TASK OBJECTIVE
Report every line below that holds the word "true".

___ RECORD EXCERPTS

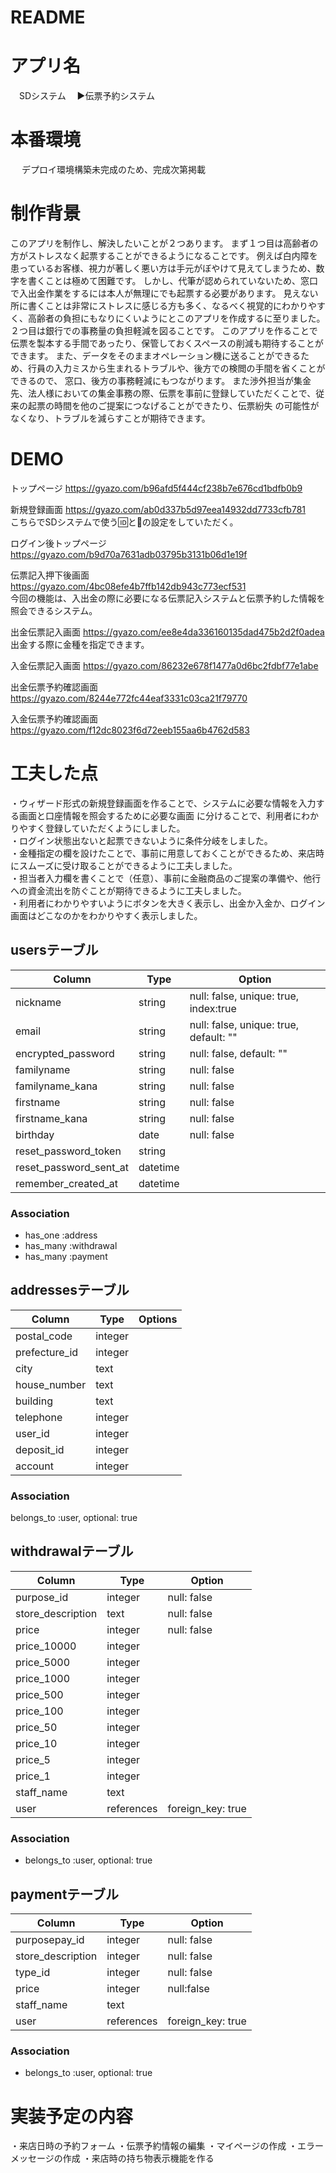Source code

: # README

# アプリ名
　SDシステム
 　▶︎伝票予約システム
  
# 本番環境
　 デプロイ環境構築未完成のため、完成次第掲載
 
# 制作背景
   このアプリを制作し、解決したいことが２つあります。
   まず１つ目は高齢者の方がストレスなく起票することができるようになることです。
   例えば白内障を患っているお客様、視力が著しく悪い方は手元がぼやけて見えてしまうため、数字を書くことは極めて困難です。
   しかし、代筆が認められていないため、窓口で入出金作業をするには本人が無理にでも起票する必要があります。
   見えない所に書くことは非常にストレスに感じる方も多く、なるべく視覚的にわかりやすく、高齢者の負担にもなりにくいようにとこのアプリを作成するに至りました。
   ２つ目は銀行での事務量の負担軽減を図ることです。
   このアプリを作ることで伝票を製本する手間であったり、保管しておくスペースの削減も期待することができます。
   また、データをそのままオペレーション機に送ることができるため、行員の入力ミスから生まれるトラブルや、後方での検閲の手間を省くことができるので、
   窓口、後方の事務軽減にもつながります。
   また渉外担当が集金先、法人様においての集金事務の際、伝票を事前に登録していただくことで、従来の起票の時間を他のご提案につなげることができたり、伝票紛失
   の可能性がなくなり、トラブルを減らすことが期待できます。
   

# DEMO
トップページ
https://gyazo.com/b96afd5f444cf238b7e676cd1bdfb0b9

新規登録画面
https://gyazo.com/ab0d337b5d97eea14932dd7733cfb781
</br>こちらでSDシステムで使う🆔と🔑の設定をしていただく。

ログイン後トップページ
https://gyazo.com/b9d70a7631adb03795b3131b06d1e19f

伝票記入押下後画面
https://gyazo.com/4bc08efe4b7ffb142db943c773ecf531
</br>今回の機能は、入出金の際に必要になる伝票記入システムと伝票予約した情報を照会できるシステム。

出金伝票記入画面
https://gyazo.com/ee8e4da336160135dad475b2d2f0adea
</br>出金する際に金種を指定できます。

入金伝票記入画面
https://gyazo.com/86232e678f1477a0d6bc2fdbf77e1abe


出金伝票予約確認画面
https://gyazo.com/8244e772fc44eaf3331c03ca21f79770


入金伝票予約確認画面
https://gyazo.com/f12dc8023f6d72eeb155aa6b4762d583


# 工夫した点
・ウィザード形式の新規登録画面を作ることで、システムに必要な情報を入力する画面と口座情報を照会するために必要な画面
に分けることで、利用者にわかりやすく登録していただくようにしました。</br>
・ログイン状態出ないと起票できないように条件分岐をしました。</br>
・金種指定の欄を設けたことで、事前に用意しておくことができるため、来店時にスムーズに受け取ることができるように工夫しました。</br>
・担当者入力欄を書くことで（任意）、事前に金融商品のご提案の準備や、他行への資金流出を防ぐことが期待できるように工夫しました。</br>
・利用者にわかりやすいようにボタンを大きく表示し、出金か入金か、ログイン画面はどこなのかをわかりやすく表示しました。</br>

 

## usersテーブル
|Column|Type|Option|
|------|----|------|
|nickname|string|null: false, unique: true, index:true|
|email|string|null: false, unique: true, default: ""|
|encrypted_password|string|null: false, default: ""|
|familyname|string|null: false|
|familyname_kana|string|null: false|
|firstname|string|null: false|
|firstname_kana|string|null: false|
|birthday|date|null: false|
|reset_password_token|string|
|reset_password_sent_at|datetime|
|remember_created_at|datetime|
### Association
- has_one :address
- has_many  :withdrawal
- has_many :payment


## addressesテーブル
|Column|Type|Options|
|------|----|-------|
|postal_code|integer|
|prefecture_id|integer|
|city|text|
|house_number|text|
|building|text|
|telephone|integer|
|user_id|integer|
|deposit_id|integer|
|account|integer|

### Association
belongs_to :user, optional: true

## withdrawalテーブル
|Column|Type|Option|
|------|----|------|
|purpose_id|integer|null: false|
|store_description|text|null: false|
|price|integer|null: false|
|price_10000|integer|
|price_5000|integer|
|price_1000|integer|
|price_500|integer|
|price_100|integer|
|price_50|integer|
|price_10|integer|
|price_5|integer|
|price_1|integer|
|staff_name|text|
|user|references|foreign_key: true|

### Association
- belongs_to :user, optional: true

## paymentテーブル
|Column|Type|Option|
|------|----|------|
|purposepay_id|integer|null: false|
|store_description|integer|null: false|
|type_id|integer|null: false|
|price|integer|null:false|
|staff_name|text|
|user|references|foreign_key: true|

### Association
- belongs_to :user, optional: true

# 実装予定の内容
・来店日時の予約フォーム
・伝票予約情報の編集
・マイページの作成
・エラーメッセージの作成
・来店時の持ち物表示機能を作る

______

RESULT FOR THIS TASK
|nickname|string|null: false, unique: true, index:true|
|email|string|null: false, unique: true, default: ""|
belongs_to :user, optional: true
|user|references|foreign_key: true|
- belongs_to :user, optional: true
|user|references|foreign_key: true|
- belongs_to :user, optional: true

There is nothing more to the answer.